What to do: If a line of the records holds the word "subcategory", copy it out.

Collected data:
════
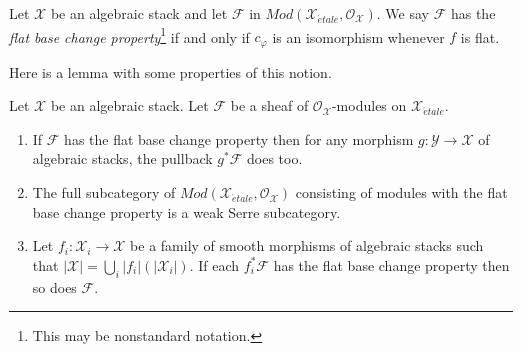 \begin{definition}
\label{definition-flat-base-change}
Let $\mathcal{X}$ be an algebraic stack and let $\mathcal{F}$ in
$\textit{Mod}(\mathcal{X}_{\acute{e}tale}, \mathcal{O}_\mathcal{X})$.
We say $\mathcal{F}$ has the {\it flat base change property}\footnote{This
may be nonstandard notation.}
if and only if $c_\varphi$ is an isomorphism whenever $f$ is flat.
\end{definition}

\noindent
Here is a lemma with some properties of this notion.

\begin{lemma}
\label{lemma-check-flat-comparison-on-etale-covering}
Let $\mathcal{X}$ be an algebraic stack. Let $\mathcal{F}$
be a sheaf of $\mathcal{O}_\mathcal{X}$-modules on
$\mathcal{X}_{\acute{e}tale}$.
\begin{enumerate}
\item If $\mathcal{F}$ has the flat base change property then for any morphism
$g : \mathcal{Y} \to \mathcal{X}$ of algebraic stacks, the
pullback $g^*\mathcal{F}$ does too.
\item The full subcategory of
$\textit{Mod}(\mathcal{X}_{\acute{e}tale}, \mathcal{O}_\mathcal{X})$
consisting of modules with the flat base change property
is a weak Serre subcategory.
\item  Let $f_i : \mathcal{X}_i \to \mathcal{X}$ be a family of
smooth morphisms of algebraic stacks such that
$|\mathcal{X}| = \bigcup_i |f_i|(|\mathcal{X}_i|)$. If each
$f_i^*\mathcal{F}$ has the flat base change property then so does
$\mathcal{F}$.
\end{enumerate}
\end{lemma}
════
Answer to the exercise:
\item The full subcategory of
is a weak Serre subcategory.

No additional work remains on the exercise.